W ostatnich dniach policjanci z Komisariatu Policji w Skale dokonali zaskakującego odkrycia na terenie gminy Iwanowice, likwidując nielegalną uprawę konopi indyjskich. Zatrzymany 50-latek, który prowadził tę działalność, może stanąć przed poważnymi konsekwencjami prawnymi.

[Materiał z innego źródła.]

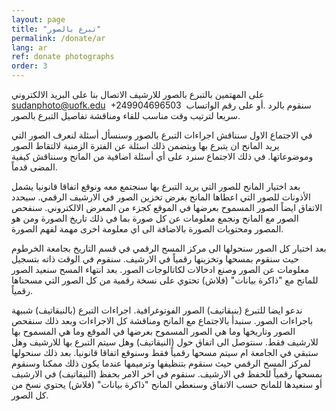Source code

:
 ```yaml
---
layout: page
title: "تبرع بالصور"
permalink: /donate/ar
lang: ar
ref: donate photographs
order: 3
---
```

على المهتمين بالتبرع بالصور للارشيف  الاتصال بنا على البريد الالكتروني <sudanphoto@uofk.edu> ‬ أو على رقم الواتساب ‏‪+249904696503 ‬. سنقوم بالرد سريعا لترتيب وقت مناسب للقاء ومناقشة تفاصيل التبرع بالصور.

في الاجتماع الاول سنناقش اجراءات التبرع بالصور وسنسأل أسئلة لنعرف الصور التي يريد المانح ان يتبرع بها ويتضمن ذلك اسئلة عن الفترة الزمنية لالتقاط الصور وموضوعاتها. في ذلك الاجتماع سنرد على أي أسئلة اضافية من المانح وسنناقش كيفية المضى قدماً.

بعد اختيار المانح للصور التي يريد التبرع بها سنجتمع معه ونوقع اتفاقا قانونيا يشمل الأذونات للصور التي اعطاها المانح بغرض تخزين الصور في الارشيف الرقمي. سيحدد الاتفاق ايضاً الصور المسموح بعرضها في الموقع كجزء من المعرض الالكتروني. سنفحص الصور مع المانح ونجمع معلومات عن كل صورة بما في ذلك تاريخ الصورة ومن هو المصور ومحتويات الصورة بالاضافة الى اي معلومة اخرى مهمة لفهم الصورة.

بعد اختيار كل الصور سنحولها الى مركز المسح الرقمي في قسم التاريخ بجامعة الخرطوم حيث سنقوم بمسحها وتخزينها رقمياً في الارشيف. سنقوم في الوقت ذاته بتسجيل معلومات عن الصور وصنع ادخالات لكاتالوجات الصور. بعد انتهاء المسح سنعيد الصور للمانح مع "ذاكرة بيانات" (فلاش) تحتوي على نسخة رقمية من كل الصور التي مسحناها رقمياً.

ندعو ايضا للتبرع (بنيقاتيف) الصور الفوتوغرافية. اجراءات التبرع (بالنيقاتيف) شبيهة باجراءات الصور. سنبدأ بالاجتماع مع المانح ومناقشة كل الاجراءات وبعد ذلك سنفحص الصور وتاريخها وما هي الصور المسموح بعرضها في الموقع وما هي المسموح بها للارشيف فقط. سنتوصل الى اتفاق حول (النيقاتيف) وهل سيتم التبرع بها للارشيف وهل ستبقي في الجامعة ام  سيتم مسحها رقمياً فقط وسنوقع اتفاقا قانونيا. بعد ذلك سنحولها لمركز المسح الرقمي حيث سنقوم بتنظيفها وترميمها عندما يكون ذلك ممكنا وسنقوم بمسحها رقمياً للحفظ في الارشيف. سنقوم في اخر الامر بحفظ (النيقاتيف) في الارشيف أو سنعيدها للمانح حسب الاتفاق وسنعطي المانح "ذاكرة بيانات" (فلاش) يحتوي نسخ من كل الصور.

- Odkrycie nielegalnej uprawy konopi indyjskich
- Przeszukanie ujawnia nielegalną działalność
- Poważne konsekwencje prawne dla zatrzymanego
Odkrycie nielegalnej uprawy konopi indyjskich
Podczas rutynowej pracy w terenie, skalscy funkcjonariusze natrafili na ślad nielegalnej uprawy konopi indyjskich. 27 sierpnia br. policjanci udali się pod ustalony adres, aby zweryfikować swoje informacje. Na miejscu zastali 50-letniego mężczyznę, który jednak zaprzeczył posiadaniu jakichkolwiek substancji zabronionych.
Przeszukanie ujawnia nielegalną działalność
W trakcie przeszukania domu mężczyzny, policjanci odkryli na poddaszu suszarnię, w której znajdowały się wysuszone liście oraz łodygi konopi. Rośliny były starannie poporcjowane i zapakowane w woreczki strunowe, co wskazywało na ich przygotowanie do dalszej dystrybucji. W pomieszczeniu znajdowały się również lampy oraz donice, co sugerowało, że mężczyzna prowadził profesjonalnie zorganizowaną uprawę.
Poważne konsekwencje prawne dla zatrzymanego
Po ujawnieniu nielegalnej uprawy, 50-latek przyznał się do hodowli konopi. Policjanci zabezpieczyli wszystkie rośliny, a mężczyzna został zatrzymany. Usłyszał zarzut uprawy konopi innych niż włókniste, co może skutkować karą do 3 lat pozbawienia wolności. Tego typu przypadki nie są rzadkością, jednak każda taka interwencja policji przypomina o konsekwencjach łamania prawa. Policja apeluje do mieszkańców o czujność i zgłaszanie wszelkich podejrzanych sytuacji.